While I was thrilled to hear these lines, which I knew so well, sang to a room full of people who may not have heard them before, or not in many years, I did not feel the magic of the performance until the time came that the Mariner and his ship were trapped on the open sea, “like a painted ship upon a painted ocean.” The albatross, made entirely of white rope, which was in the shape of the bird, but also in the shape of the cross, hung around the neck of the Mariner, who assumed a Christ-like pose behind rows and rows of the bodies of his fellow seaman, the shanty-singers, who were all prone upon the stage. The Christian symbolism covertly or overtly (depending on one’s reading) situated in the poem, became reified by its central positioning on the stage and in the music hall, with the lifeless bodies of the singers, whom we had somewhat gotten to know, piled around the albatross-laden Mariner at the helm of the unmoving ship. And my heart leapt up, in rather a new way, when I heard the forlorn and forsaken Mariner utter those words, which to my mind (and I am not alone in this) constitute the poem’s poetic zenith:
O happy living things! no tongue
Their beauty might declare:
A spring of love gush’d from my heart,
And I bless’d them unaware:
Sure my kind saint took pity on me,
And I  bless’d them unaware.
If there was a triumph in a performance like this, aside from the obvious legwork that went into the practice, the costuming, the lighting, etc., and all which made the whole cohere, it was a triumph slightly divergent from that triumph which is attached to the rising action of the poem itself, which eventually climaxes in the Mariner’s reception of God’s grace. What we experienced was, in fact, a triumph of translation: bringing the drama of this very moment into the world, spoken in the language of objects and relational space.

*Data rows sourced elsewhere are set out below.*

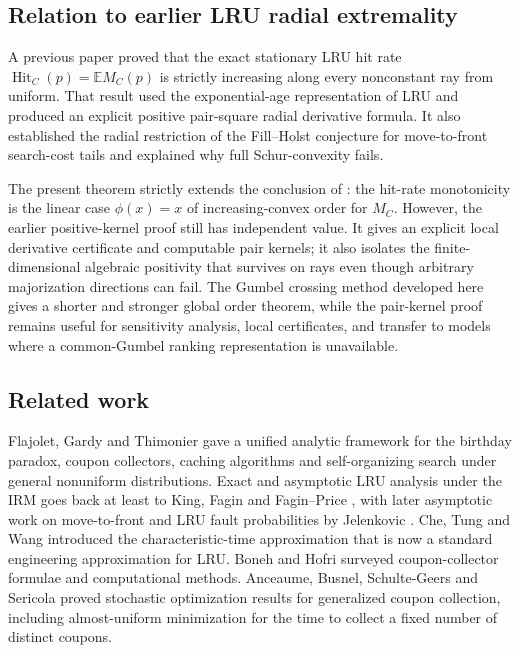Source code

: \documentclass[11pt]{article}
\newcommand{\E}{\mathbb E}
\newcommand{\1}{\mathbf 1}
\newcommand{\Hit}{\operatorname{Hit}}
\begin{document}
\subsection*{Relation to earlier LRU radial extremality}

A previous paper \cite{LongLRU2026} proved that the exact stationary LRU hit rate
$\Hit_C(p)=\E M_C(p)$ is strictly increasing along every nonconstant ray from uniform.
That result used the exponential-age representation of LRU and produced an explicit
positive pair-square radial derivative formula.  It also established the radial
restriction of the Fill--Holst conjecture for move-to-front search-cost tails and
explained why full Schur-convexity fails.

The present theorem strictly extends the conclusion of \cite{LongLRU2026}: the hit-rate
monotonicity is the linear case $\phi(x)=x$ of increasing-convex order for $M_C$.
However, the earlier positive-kernel proof still has independent value.  It gives an
explicit local derivative certificate and computable pair kernels; it also isolates the
finite-dimensional algebraic positivity that survives on rays even though arbitrary
majorization directions can fail.  The Gumbel crossing method developed here gives a
shorter and stronger global order theorem, while the pair-kernel proof remains useful for
sensitivity analysis, local certificates, and transfer to models where a common-Gumbel
ranking representation is unavailable.

\subsection*{Related work}

Flajolet, Gardy and Thimonier \cite{FlajoletGardyThimonier1992} gave a unified analytic
framework for the birthday paradox, coupon collectors, caching algorithms and
self-organizing search under general nonuniform distributions.  Exact and asymptotic LRU
analysis under the IRM goes back at least to King, Fagin and Fagin--Price
\cite{King1971,Fagin1977,FaginPrice1978}, with later asymptotic work on move-to-front
and LRU fault probabilities by Jelenkovic \cite{Jelenkovic1999}.  Che, Tung and Wang
\cite{CheTungWang2002} introduced the characteristic-time approximation that is now a
standard engineering approximation for LRU.  Boneh and Hofri \cite{BonehHofri1997}
surveyed coupon-collector formulae and computational methods.  Anceaume, Busnel,
Schulte-Geers and Sericola \cite{AnceaumeBusnelSericola2016} proved stochastic
optimization results for generalized coupon collection, including almost-uniform
minimization for the time to collect a fixed number of distinct coupons.
\end{document}
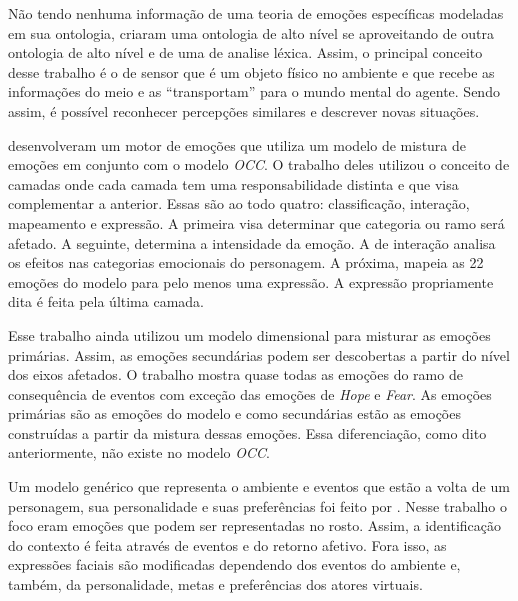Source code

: Não tendo nenhuma informação de uma teoria de emoções específicas modeladas em
sua ontologia, \citet{wks2008towards} criaram uma ontologia de alto nível se
aproveitando de outra ontologia de alto nível e de uma de analise léxica.
Assim, o principal conceito desse trabalho é o de sensor que é um objeto
físico no ambiente e que recebe as informações do meio e as ``transportam''
para o mundo mental do agente. Sendo assim, é possível reconhecer
percepções similares e descrever novas situações.

\citet{springerlink:10.1007/978-3-642-01639-448} desenvolveram um motor de
emoções que utiliza um modelo de mistura de emoções em conjunto com o modelo
\emph{OCC}. O trabalho deles utilizou o conceito de camadas onde cada camada tem uma
responsabilidade distinta e que visa complementar a anterior. Essas são ao todo
quatro: classificação, interação, mapeamento e expressão. A primeira visa
determinar que categoria ou ramo será afetado. A seguinte, determina a
intensidade da emoção. A de interação analisa os efeitos nas categorias
emocionais do personagem. A próxima, mapeia as 22 emoções do modelo para pelo
menos uma expressão. A expressão propriamente dita é feita pela última camada.

Esse trabalho ainda utilizou um modelo dimensional para misturar as emoções
primárias. Assim, as emoções secundárias podem ser descobertas a partir do
nível dos eixos afetados. O trabalho mostra quase todas as emoções do
ramo de consequência de eventos com exceção das emoções de \emph{Hope} e
\emph{Fear}. As emoções primárias são as emoções do modelo \occ e como
secundárias estão as emoções construídas a partir da mistura dessas emoções.
Essa diferenciação, como dito anteriormente, não existe no modelo \emph{OCC}.

Um modelo genérico que representa o ambiente e eventos que estão a volta de um
personagem, sua personalidade e suas preferências foi feito por
\citet{lera2009semantic}. Nesse trabalho o foco eram emoções que podem ser
representadas no rosto. Assim, a identificação do contexto é feita através de
eventos e do retorno afetivo. Fora isso, as expressões faciais são modificadas
dependendo dos eventos do ambiente e, também, da personalidade, metas e
preferências dos atores virtuais.

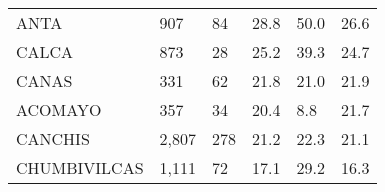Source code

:\begin{tabular}{llllll}
	\cellcolor[HTML]{FF5050}ANTA                                   & 907                                                                   & 84                                                               & 28.8                                                                             & 50.0                                                                        & 26.6                                                                                \\
	\cellcolor[HTML]{F8CBAD}CALCA                                  & 873                                                                   & 28                                                               & 25.2                                                                             & 39.3                                                                        & 24.7                                                                                \\
	\cellcolor[HTML]{F8CBAD}CANAS                                  & 331                                                                   & 62                                                               & 21.8                                                                             & 21.0                                                                        & 21.9                                                                                \\
	\cellcolor[HTML]{F8CBAD}ACOMAYO                                & 357                                                                   & 34                                                               & 20.4                                                                             & 8.8                                                                         & 21.7                                                                                \\
	\cellcolor[HTML]{F8CBAD}CANCHIS                                & 2,807                                                                 & 278                                                              & 21.2                                                                             & 22.3                                                                        & 21.1                                                                                \\
	\cellcolor[HTML]{FFFF99}CHUMBIVILCAS                           & 1,111                                                                 & 72                                                               & 17.1                                                                             & 29.2                                                                        & 16.3                                                                                \\

\end{tabular}
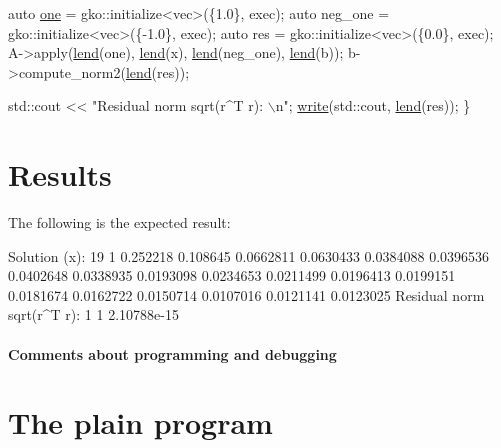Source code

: \begin{DoxyCode}
    \textcolor{keyword}{auto} \hyperlink{namespacegko_a0059e27f8f4bc348ff65c1e60caf47c8}{one} = gko::initialize<vec>(\{1.0\}, exec);
    \textcolor{keyword}{auto} neg\_one = gko::initialize<vec>(\{-1.0\}, exec);
    \textcolor{keyword}{auto} res = gko::initialize<vec>(\{0.0\}, exec);
    A->apply(\hyperlink{namespacegko_aa8cb4876b72e5e1036ea9575443c439b}{lend}(one), \hyperlink{namespacegko_aa8cb4876b72e5e1036ea9575443c439b}{lend}(x), \hyperlink{namespacegko_aa8cb4876b72e5e1036ea9575443c439b}{lend}(neg\_one), \hyperlink{namespacegko_aa8cb4876b72e5e1036ea9575443c439b}{lend}(b));
    b->compute\_norm2(\hyperlink{namespacegko_aa8cb4876b72e5e1036ea9575443c439b}{lend}(res));

    std::cout << \textcolor{stringliteral}{"Residual norm sqrt(r^T r): \(\backslash\)n"};
    \hyperlink{namespacegko_a859dc47a462721d83728d91ab7fa2148}{write}(std::cout, \hyperlink{namespacegko_aa8cb4876b72e5e1036ea9575443c439b}{lend}(res));
\}
\end{DoxyCode}
 \label{_Results}%
\section*{Results}

The following is the expected result\+:


\begin{DoxyCode}
Solution (x):
19 1
0.252218
0.108645
0.0662811
0.0630433
0.0384088
0.0396536
0.0402648
0.0338935
0.0193098
0.0234653
0.0211499
0.0196413
0.0199151
0.0181674
0.0162722
0.0150714
0.0107016
0.0121141
0.0123025
Residual norm sqrt(r^T r):
1 1
2.10788e-15
\end{DoxyCode}


\label{_Commentsaboutprogramminganddebugging}%
\paragraph*{Comments about programming and debugging }

\label{_PlainProg}%
 \section*{The plain program}



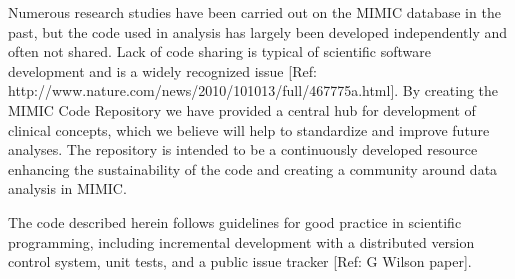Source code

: \documentclass{elsart}
\begin{document}


Numerous research studies have been carried out on the MIMIC database in the past, but the code used in analysis has largely been developed independently and often not shared. Lack of code sharing is typical of scientific software development and is a widely recognized issue [Ref: http://www.nature.com/news/2010/101013/full/467775a.html]. By creating the MIMIC Code Repository we have provided a central hub for development of clinical concepts, which we believe will help to standardize and improve future analyses.
The repository is intended to be a continuously developed resource enhancing the sustainability of the code and creating a community around data analysis in MIMIC.

The code described herein follows guidelines for good practice in scientific programming, including incremental development with a distributed version control system, unit tests, and a public issue tracker [Ref: G Wilson paper].





\end{document}
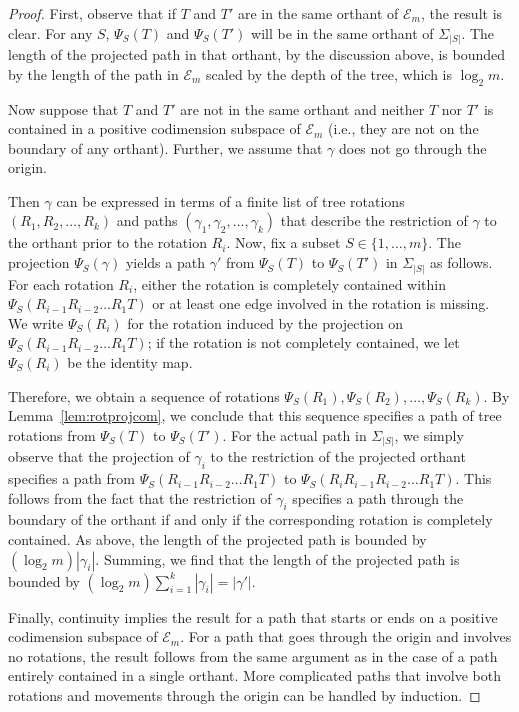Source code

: \documentclass[a4paper,11pt]{article}
\newcommand{\aE}{\mathcal{E}}
\begin{document}
\begin{proof}
First, observe that if $T$ and $T'$ are in the same orthant of $\aE_m$, the result is clear. 
For any $S$, $\Psi_S(T)$ and $\Psi_S(T')$ will be in the same orthant of $\Sigma_{|S|}$.
The length of the projected path in that orthant, by the discussion above, is bounded by the length of the path in $\aE_m$ scaled by the depth of the tree, which is $\log_2 m$.

Now suppose that $T$ and $T'$ are not in the same orthant and neither $T$ nor $T'$ is contained in a positive codimension subspace of $\aE_m$ (i.e., they are not on the boundary of any orthant).
Further, we assume that $\gamma$ does not go through the origin.

Then $\gamma$ can be expressed in terms of a finite list of tree rotations $(R_1, R_2, \ldots, R_k)$ and paths $(\gamma_1, \gamma_2, \ldots, \gamma_k)$ that describe the restriction of $\gamma$ to the orthant prior to the rotation $R_i$.
Now, fix a subset $S \in \{1,\ldots,m\}$.
The projection $\Psi_S(\gamma)$ yields a path $\gamma'$ from $\Psi_S(T)$ to $\Psi_S(T')$ in $\Sigma_{|S|}$ as follows.
For each rotation $R_i$, either the rotation is completely contained within $\Psi_S(R_{i-1} R_{i-2} \ldots R_1 T)$ or at least one edge involved in the rotation is missing.
We write $\Psi_S(R_i)$ for the rotation induced by the projection on $\Psi_S(R_{i-1} R_{i-2} \ldots R_1 T)$; if the rotation is not completely contained, we let $\Psi_S(R_i)$ be the identity map.

Therefore, we obtain a sequence of rotations $\Psi_S(R_1), \Psi_S(R_2), \ldots, \Psi_S(R_k)$.
By Lemma~\ref{lem:rotprojcom}, we conclude that this sequence specifies a path of tree rotations from $\Psi_S(T)$ to $\Psi_S(T')$.
For the actual path in $\Sigma_{|S|}$, we simply observe that the projection of $\gamma_i$ to the restriction of the projected orthant specifies a path from $\Psi_S(R_{i-1} R_{i-2} \ldots R_1 T)$ to $\Psi_S(R_i R_{i-1} R_{i-2} \ldots R_1 T)$.
This follows from the fact that the restriction of $\gamma_i$ specifies a path through the boundary of the orthant if and only if the corresponding rotation is completely contained.
As above, the length of the projected path is bounded by $(\log_2 m) |\gamma_i|$.
Summing, we find that the length of the projected path is bounded by $(\log_2 m) \sum_{i=1}^k |\gamma_i| = |\gamma'|$.

Finally, continuity implies the result for a path that starts or ends on a positive codimension subspace of $\aE_m$.
For a path that goes through the origin and involves no rotations, the result follows from the same argument as in the case of a path entirely contained in a single orthant.
More complicated paths that involve both rotations and movements through the origin can be handled by induction.
\end{proof}
\end{document}
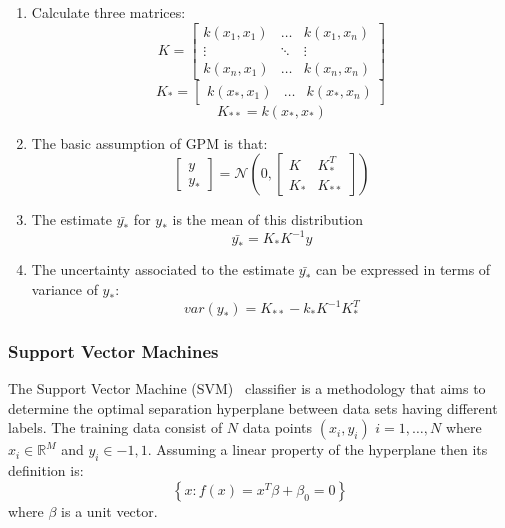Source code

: \begin{enumerate}
\item Calculate three matrices:
\begin{equation}
K=\begin{bmatrix}
k(x_1,x_1) &  \ldots & k(x_1,x_n)\\
\vdots  & \ddots &\vdots  \\
k(x_n,x_1) &  \ldots & k(x_n,x_n)
\end{bmatrix}
\end{equation}
\begin{equation}
K_*= \begin{bmatrix}
k(x_*,x_1) & \ldots & k(x_*,x_n)
\end{bmatrix}
\end{equation}
\begin{equation}
K_{**}=k(x_*,x_*)
\end{equation}
\item The basic assumption of GPM is that:
\begin{equation}
\begin{bmatrix}
y\\
y_*
\end{bmatrix}
=\mathcal{N}(0,\begin{bmatrix}
K & K_{*}^{T}\\
K_* & K_{**}
\end{bmatrix})
\end{equation}
\item The estimate $\bar{y_*} $ for $y_*$ is the mean of this distribution
\begin{equation}
\bar{y_*}=K_* K^{-1}y
\end{equation}
\item The uncertainty associated to the estimate $\bar{y_*} $ can be expressed in terms of variance of  $y_*$:
\begin{equation}
var(y_*)=K_{**}-k_* K^{-1} K_{*}^{T}
\end{equation}
\end{enumerate}

\subsubsection{Support Vector Machines}
\label{sec:SVM}
The Support Vector Machine (SVM)~\cite{SVM_Burges} classifier is a methodology that aims to determine the optimal separation hyperplane between data sets having different labels.
The training data consist of $N$ data points $(x_i,y_i)$ $i=1,\ldots,N$ where $x_i \in \mathbb{R}^M$ and $y_i \in {-1,1}$.
Assuming a linear property of the hyperplane  then its definition is:
\begin{equation}
\left \{ x: f(x)=x^T\beta+\beta_0=0 \right \}
\end{equation}
where $\beta$ is a unit vector.


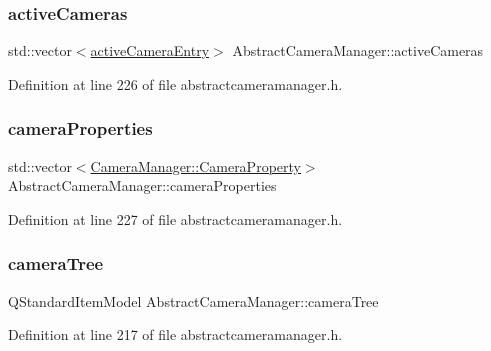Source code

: \subsubsection{\texorpdfstring{activeCameras}{activeCameras}}
{\footnotesize\ttfamily std\+::vector$<$\mbox{\hyperlink{struct_abstract_camera_manager_1_1active_camera_entry}{active\+Camera\+Entry}}$>$ Abstract\+Camera\+Manager\+::active\+Cameras\hspace{0.3cm}{\ttfamily [protected]}}



Definition at line 226 of file abstractcameramanager.\+h.

\mbox{\label{class_abstract_camera_manager_af11e8e49cfd447f24db39409522896a7}} 
\subsubsection{\texorpdfstring{cameraProperties}{cameraProperties}}
{\footnotesize\ttfamily std\+::vector$<$\mbox{\hyperlink{class_camera_manager_1_1_camera_property}{Camera\+Manager\+::\+Camera\+Property}}$>$ Abstract\+Camera\+Manager\+::camera\+Properties\hspace{0.3cm}{\ttfamily [protected]}}



Definition at line 227 of file abstractcameramanager.\+h.

\mbox{\label{class_abstract_camera_manager_a9b502f3e4d39972a14172735eeed4257}} 
\subsubsection{\texorpdfstring{cameraTree}{cameraTree}}
{\footnotesize\ttfamily Q\+Standard\+Item\+Model Abstract\+Camera\+Manager\+::camera\+Tree\hspace{0.3cm}{\ttfamily [protected]}}



Definition at line 217 of file abstractcameramanager.\+h.

\mbox{\label{class_abstract_camera_manager_a990953dbac1ef8b82c661236f6222e40}} 
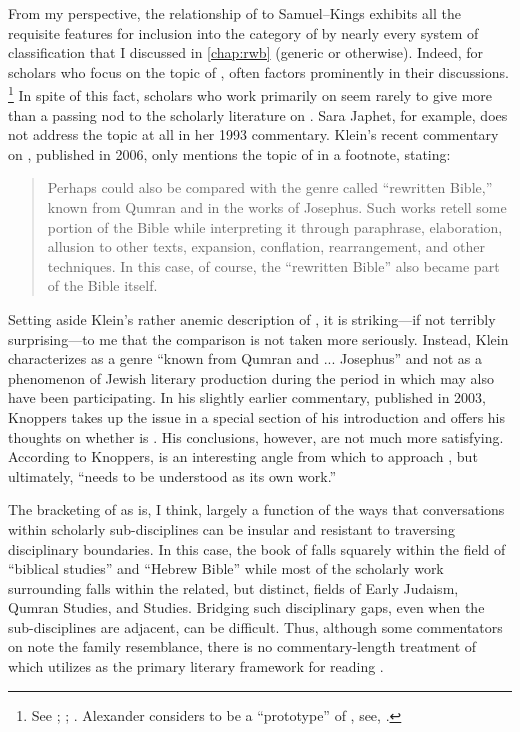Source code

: From my perspective, the relationship of \chronicles to Samuel--Kings exhibits all the requisite features for inclusion into the category of \rwb by nearly every system of classification that I discussed in \autoref{chap:rwb} (generic or otherwise). Indeed, for scholars who focus on the topic of \rwb, \chronicles often factors prominently in their discussions.%
    \footnote{See
        \cite{campbell_zsengeller2014};
        \cite{zahn_lim-collins2010};
        \cite{bernstein_textus2005}.
        Alexander considers \chronicles to be a ``prototype'' of \rwb, see,
        \cite[100]{alexander_carson-williamson1988}.}
In spite of this fact, scholars who work primarily on \chronicles seem rarely to give more than a passing nod to the scholarly literature on \rwb. Sara Japhet, for example, does not address the topic at all in her 1993 commentary.%
    \autocite{japhet1993}
Klein's recent commentary on \chronicles, published in 2006, only mentions the topic of \rwb in a footnote, stating:
\begin{quote}
    Perhaps \chronicles could also be compared with the genre called ``rewritten Bible,'' known from Qumran and in the works of Josephus. Such works retell some portion of the Bible while interpreting it through paraphrase, elaboration, allusion to other texts, expansion, conflation, rearrangement, and other techniques. In this case, of course, the ``rewritten Bible'' also became part of the Bible itself.%
    \autocite[17 n.157]{klein2006}
\end{quote}
\noindent
Setting aside Klein's rather anemic description of \rwb, it is striking---if not terribly surprising---to me that the comparison is not taken more seriously. Instead, Klein characterizes \rwb as a genre ``known from Qumran and ... Josephus'' and not as a phenomenon of Jewish literary production during the \secondtemple period in which \chronicles may also have been participating. In his slightly earlier commentary, published in 2003, Knoppers takes up the issue in a special section of his introduction and offers his thoughts on whether \chronicles is \rwb.%
    \autocite[129--134]{knoppers2003}
His conclusions, however, are not much more satisfying. According to Knoppers, \rwb is an interesting angle from which to approach \chronicles, but ultimately, ``\chronicles needs to be understood as its own work.''%
    \autocite[134]{knoppers2003}

The bracketing of \chronicles as \rwb is, I think, largely a function of the ways that conversations within scholarly sub-disciplines can be insular and resistant to traversing disciplinary boundaries. In this case, the book of \chronicles falls squarely within the field of ``biblical studies'' and ``Hebrew Bible'' while most of the scholarly work surrounding \rwb falls within the related, but distinct, fields of Early Judaism, Qumran Studies, and \secondtemple Studies. Bridging such disciplinary gaps, even when the sub-disciplines are adjacent, can be difficult. Thus, although some commentators on \chronicles note the family resemblance, there is no commentary-length treatment of \chronicles which utilizes \rwb as the primary literary framework for reading \chronicles.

For as the Mariner spoke these words, all eyes saw the albatross, for so long stationary and dead, come alive again as it became magically unfastened from the doomed seaman’s neck, and then drop “like lead” onto the stage and out of sight; giving a sense, a real, lived sense, to the poematic action which only could have been understood within the chronologically ambivalent space of the imagination: whereas here, we experienced the dropping off of the albatross together, simultaneously and universally, as an event (to borrow a philosophical term). And at that moment Wilton’s Music Hall became, indeed, a kind of Romantic Landscape.